● **Aim of the task**:
If a picture appears in the records, skip it; copy everything else exactly.

══ Provided data

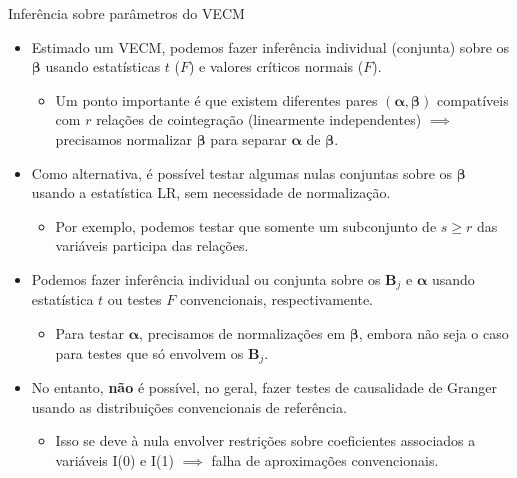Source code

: \documentclass[11pt]{beamer}
\begin{document}
\begin{frame}{Inferência sobre parâmetros do VECM}
\begin{itemize}
	\item Estimado um VECM, podemos fazer inferência individual (conjunta) sobre  os $\boldsymbol{\beta}$ usando estatísticas $t$ ($F$) e valores críticos normais ($F$).
	\begin{itemize}
		\item Um ponto importante é que existem diferentes pares $(\boldsymbol{\alpha},\boldsymbol{\beta})$ compatíveis com $r$ relações de cointegração (linearmente independentes) $\implies$ precisamos normalizar $\boldsymbol{\beta}$ para separar $\boldsymbol{\alpha}$ de $\boldsymbol{\beta}$.
	\end{itemize}
	\item Como alternativa, é possível testar algumas nulas conjuntas sobre os $\boldsymbol{\beta}$ usando a estatística LR, sem necessidade de normalização.
\begin{itemize}
	\item Por exemplo, podemos testar que somente um subconjunto de $s \geq r$ das variáveis  participa das relações.
\end{itemize}
\item Podemos fazer inferência individual ou conjunta sobre os $\boldsymbol{B}_j$ e $\boldsymbol{\alpha}$ usando estatística $t$ ou testes $F$ convencionais, respectivamente.
\begin{itemize}
	\item Para testar $\boldsymbol{\alpha}$, precisamos de normalizações em $\boldsymbol{\beta}$, embora não seja o caso para testes que só envolvem os  $\boldsymbol{B}_j$.
\end{itemize}
	\item No entanto, \textbf{não} é possível, no geral, fazer testes de causalidade de Granger usando as distribuições convencionais de referência.
	\begin{itemize}
		\item Isso se deve à nula envolver restrições sobre coeficientes associados a variáveis I(0) e I(1) $\implies$ falha de aproximações convencionais.
	\end{itemize}
\end{itemize}
\end{frame}
\end{document}
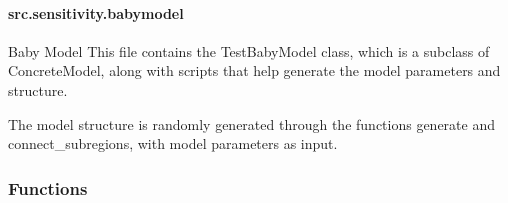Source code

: \documentclass[letterpaper,10pt,english]{sphinxmanual}
\begin{document}
\sphinxstepscope


\paragraph{src.sensitivity.babymodel}
\label{\detokenize{src.sensitivity.babymodel:module-src.sensitivity.babymodel}}\label{\detokenize{src.sensitivity.babymodel:src-sensitivity-babymodel}}\label{\detokenize{src.sensitivity.babymodel::doc}}
\sphinxAtStartPar
Baby Model
This file contains the TestBabyModel class, which is a subclass of ConcreteModel, along with scripts that
help generate the model parameters and structure.

\sphinxAtStartPar
The model structure is randomly generated through the functions generate and connect\_subregions, with
model parameters as input.
\subsubsection*{Functions}
\end{document}
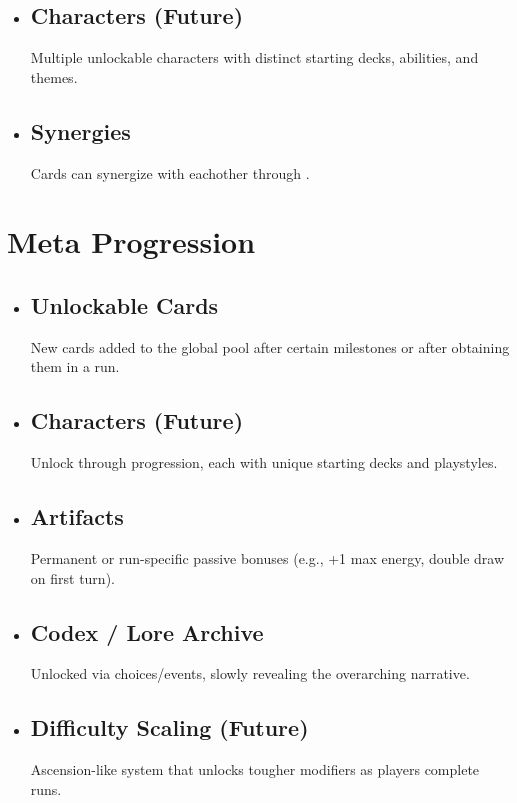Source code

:\documentclass[10pt, a4paper]{article}
\begin{document}
\begin{itemize}
		\item \subsection{Characters (Future)} Multiple unlockable characters with distinct starting decks, abilities, and themes.
		
		\item \subsection{Synergies} Cards can synergize with eachother through .
		\end{itemize}
	\section{Meta Progression}
	
	\begin{itemize}
		\item \subsection{Unlockable Cards} New cards added to the global pool after certain milestones or after obtaining them in a run.
		
		\item \subsection{Characters (Future) } Unlock through progression, each with unique starting decks and playstyles.
		
		\item \subsection{Artifacts} Permanent or run-specific passive bonuses (e.g., +1 max energy, double draw on first turn).
		
		\item \subsection{Codex / Lore Archive} Unlocked via choices/events, slowly revealing the overarching narrative.
		
		\item \subsection{Difficulty Scaling (Future)} Ascension-like system that unlocks tougher modifiers as players complete runs.
	\end{itemize}
\end{document}
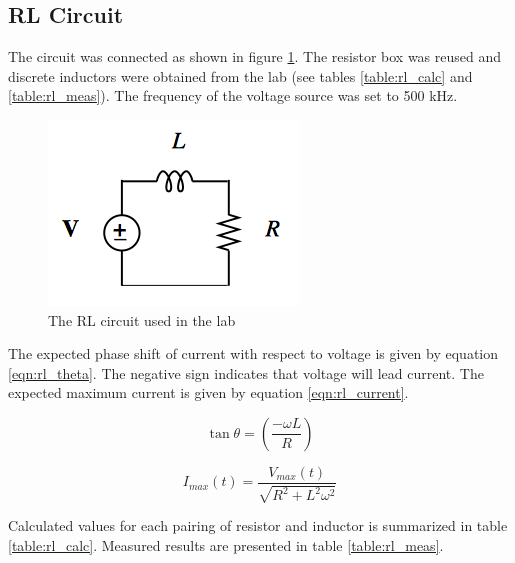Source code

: \documentclass[12pt]{article}
\begin{document}
\subsection{RL Circuit}\label{sec:rl}
The circuit was connected as shown in figure \ref{fig:rl}. The resistor box was reused and discrete inductors were obtained from the lab (see tables \ref{table:rl_calc} and \ref{table:rl_meas}). The frequency of the voltage source was set to 500 kHz.

\begin{figure}[h]
	\centering
	\includegraphics[scale=0.6]{RL_circuit}
	\caption{The RL circuit used in the lab}
	\label{fig:rl}
\end{figure}

The expected phase shift of current with respect to voltage is given by equation \eqref{eqn:rl_theta}. The negative sign indicates that voltage will lead current. The expected maximum current is given by equation \eqref{eqn:rl_current}.

\begin{equation}
	\tan { \theta  } =\left( \frac { -\omega L }{ R }  \right) 
	\label{eqn:rl_theta}
\end{equation}

\begin{equation}
		I_{max}(t) = \frac{V_{max}(t)}{\sqrt{R^2 + L^2\omega^2}}
		\label{eqn:rl_current}
\end{equation}

\pagebreak
Calculated values for each pairing of resistor and inductor is summarized in table \ref{table:rl_calc}. Measured results are presented in table \ref{table:rl_meas}.
\end{document}
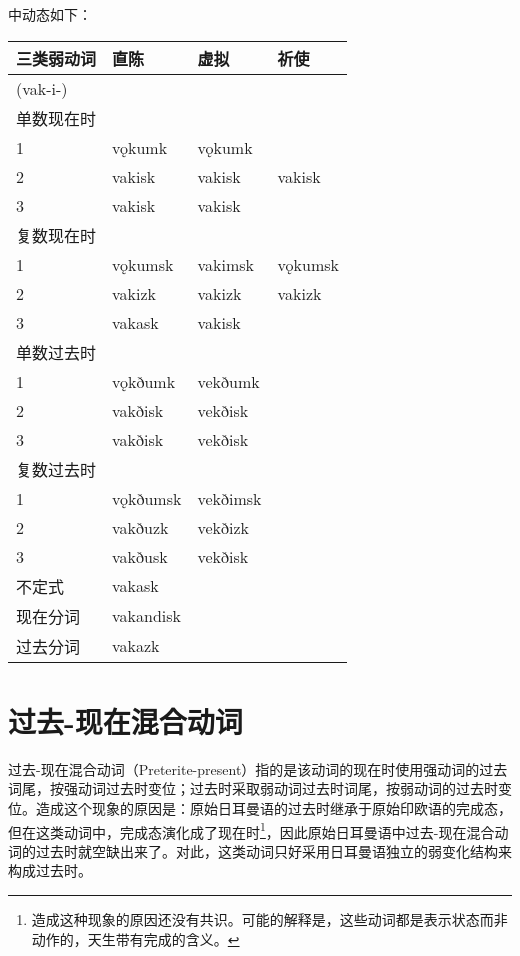 中动态如下：

\begin{longtable}{llll}
    \toprule
    三类弱动词    & 直陈        & 虚拟       & 祈使      \\
    \midrule
    \endhead
    \bottomrule
    \endfoot
    (vak-i-) &           &          &         \\
    单数现在时    &           &          &         \\
    1        & vǫkumk    & vǫkumk   &         \\
    2        & vakisk    & vakisk   & vakisk  \\
    3        & vakisk    & vakisk   &         \\
    复数现在时    &           &          &         \\
    1        & vǫkumsk   & vakimsk  & vǫkumsk \\
    2        & vakizk    & vakizk   & vakizk  \\
    3        & vakask    & vakisk   &         \\
    单数过去时    &           &          &         \\
    1        & vǫkðumk   & vekðumk  &         \\
    2        & vakðisk   & vekðisk  &         \\
    3        & vakðisk   & vekðisk  &         \\
    复数过去时    &           &          &         \\
    1        & vǫkðumsk  & vekðimsk &         \\
    2        & vakðuzk   & vekðizk  &         \\
    3        & vakðusk   & vekðisk  &         \\
    不定式      & vakask    &          &         \\
    现在分词     & vakandisk &          &         \\
    过去分词     & vakazk    &          &         \\
\end{longtable}

\section{过去-现在混合动词}\label{过去-现在混合动词}

过去-现在混合动词（Preterite-present）指的是该动词的现在时使用强动词的过去词尾，按强动词过去时变位；过去时采取弱动词过去时词尾，按弱动词的过去时变位。造成这个现象的原因是：原始日耳曼语的过去时继承于原始印欧语的完成态，但在这类动词中，完成态演化成了现在时\footnote{造成这种现象的原因还没有共识。可能的解释是，这些动词都是表示状态而非动作的，天生带有完成的含义。}，因此原始日耳曼语中过去-现在混合动词的过去时就空缺出来了。对此，这类动词只好采用日耳曼语独立的弱变化结构来构成过去时。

════

● **Result of the task**:
Source code

: \documentclass[11pt]{beamer}
\begin{document}
\begin{frame}{Inferência sobre parâmetros do VECM}
\begin{itemize}
	\item Estimado um VECM, podemos fazer inferência individual (conjunta) sobre  os $\boldsymbol{\beta}$ usando estatísticas $t$ ($F$) e valores críticos normais ($F$).
	\begin{itemize}
		\item Um ponto importante é que existem diferentes pares $(\boldsymbol{\alpha},\boldsymbol{\beta})$ compatíveis com $r$ relações de cointegração (linearmente independentes) $\implies$ precisamos normalizar $\boldsymbol{\beta}$ para separar $\boldsymbol{\alpha}$ de $\boldsymbol{\beta}$.
	\end{itemize}
	\item Como alternativa, é possível testar algumas nulas conjuntas sobre os $\boldsymbol{\beta}$ usando a estatística LR, sem necessidade de normalização.
\begin{itemize}
	\item Por exemplo, podemos testar que somente um subconjunto de $s \geq r$ das variáveis  participa das relações.
\end{itemize}
\item Podemos fazer inferência individual ou conjunta sobre os $\boldsymbol{B}_j$ e $\boldsymbol{\alpha}$ usando estatística $t$ ou testes $F$ convencionais, respectivamente.
\begin{itemize}
	\item Para testar $\boldsymbol{\alpha}$, precisamos de normalizações em $\boldsymbol{\beta}$, embora não seja o caso para testes que só envolvem os  $\boldsymbol{B}_j$.
\end{itemize}
	\item No entanto, \textbf{não} é possível, no geral, fazer testes de causalidade de Granger usando as distribuições convencionais de referência.
	\begin{itemize}
		\item Isso se deve à nula envolver restrições sobre coeficientes associados a variáveis I(0) e I(1) $\implies$ falha de aproximações convencionais.
	\end{itemize}
\end{itemize}
\end{frame}
\end{document}
Source code

: \documentclass[letterpaper,10pt,english]{sphinxmanual}
\begin{document}
\sphinxstepscope


\paragraph{src.sensitivity.babymodel}
\label{\detokenize{src.sensitivity.babymodel:module-src.sensitivity.babymodel}}\label{\detokenize{src.sensitivity.babymodel:src-sensitivity-babymodel}}\label{\detokenize{src.sensitivity.babymodel::doc}}
\sphinxAtStartPar
Baby Model
This file contains the TestBabyModel class, which is a subclass of ConcreteModel, along with scripts that
help generate the model parameters and structure.

\sphinxAtStartPar
The model structure is randomly generated through the functions generate and connect\_subregions, with
model parameters as input.
\subsubsection*{Functions}
\end{document}
Source code

:\documentclass[10pt, a4paper]{article}
\begin{document}
\begin{itemize}
		\item \subsection{Characters (Future)} Multiple unlockable characters with distinct starting decks, abilities, and themes.
		
		\item \subsection{Synergies} Cards can synergize with eachother through .
		\end{itemize}
	\section{Meta Progression}
	
	\begin{itemize}
		\item \subsection{Unlockable Cards} New cards added to the global pool after certain milestones or after obtaining them in a run.
		
		\item \subsection{Characters (Future) } Unlock through progression, each with unique starting decks and playstyles.
		
		\item \subsection{Artifacts} Permanent or run-specific passive bonuses (e.g., +1 max energy, double draw on first turn).
		
		\item \subsection{Codex / Lore Archive} Unlocked via choices/events, slowly revealing the overarching narrative.
		
		\item \subsection{Difficulty Scaling (Future)} Ascension-like system that unlocks tougher modifiers as players complete runs.
	\end{itemize}
\end{document}
Source code

: \documentclass[12pt]{article}
\begin{document}
\subsection{RL Circuit}\label{sec:rl}
The circuit was connected as shown in figure \ref{fig:rl}. The resistor box was reused and discrete inductors were obtained from the lab (see tables \ref{table:rl_calc} and \ref{table:rl_meas}). The frequency of the voltage source was set to 500 kHz.

\begin{figure}[h]
	\centering
	\includegraphics[scale=0.6]{RL_circuit}
	\caption{The RL circuit used in the lab}
	\label{fig:rl}
\end{figure}

The expected phase shift of current with respect to voltage is given by equation \eqref{eqn:rl_theta}. The negative sign indicates that voltage will lead current. The expected maximum current is given by equation \eqref{eqn:rl_current}.

\begin{equation}
	\tan { \theta  } =\left( \frac { -\omega L }{ R }  \right) 
	\label{eqn:rl_theta}
\end{equation}

\begin{equation}
		I_{max}(t) = \frac{V_{max}(t)}{\sqrt{R^2 + L^2\omega^2}}
		\label{eqn:rl_current}
\end{equation}

\pagebreak
Calculated values for each pairing of resistor and inductor is summarized in table \ref{table:rl_calc}. Measured results are presented in table \ref{table:rl_meas}.
\end{document}
 中动态如下：

\begin{longtable}{llll}
    \toprule
    三类弱动词    & 直陈        & 虚拟       & 祈使      \\
    \midrule
    \endhead
    \bottomrule
    \endfoot
    (vak-i-) &           &          &         \\
    单数现在时    &           &          &         \\
    1        & vǫkumk    & vǫkumk   &         \\
    2        & vakisk    & vakisk   & vakisk  \\
    3        & vakisk    & vakisk   &         \\
    复数现在时    &           &          &         \\
    1        & vǫkumsk   & vakimsk  & vǫkumsk \\
    2        & vakizk    & vakizk   & vakizk  \\
    3        & vakask    & vakisk   &         \\
    单数过去时    &           &          &         \\
    1        & vǫkðumk   & vekðumk  &         \\
    2        & vakðisk   & vekðisk  &         \\
    3        & vakðisk   & vekðisk  &         \\
    复数过去时    &           &          &         \\
    1        & vǫkðumsk  & vekðimsk &         \\
    2        & vakðuzk   & vekðizk  &         \\
    3        & vakðusk   & vekðisk  &         \\
    不定式      & vakask    &          &         \\
    现在分词     & vakandisk &          &         \\
    过去分词     & vakazk    &          &         \\
\end{longtable}

\section{过去-现在混合动词}\label{过去-现在混合动词}

过去-现在混合动词（Preterite-present）指的是该动词的现在时使用强动词的过去词尾，按强动词过去时变位；过去时采取弱动词过去时词尾，按弱动词的过去时变位。造成这个现象的原因是：原始日耳曼语的过去时继承于原始印欧语的完成态，但在这类动词中，完成态演化成了现在时\footnote{造成这种现象的原因还没有共识。可能的解释是，这些动词都是表示状态而非动作的，天生带有完成的含义。}，因此原始日耳曼语中过去-现在混合动词的过去时就空缺出来了。对此，这类动词只好采用日耳曼语独立的弱变化结构来构成过去时。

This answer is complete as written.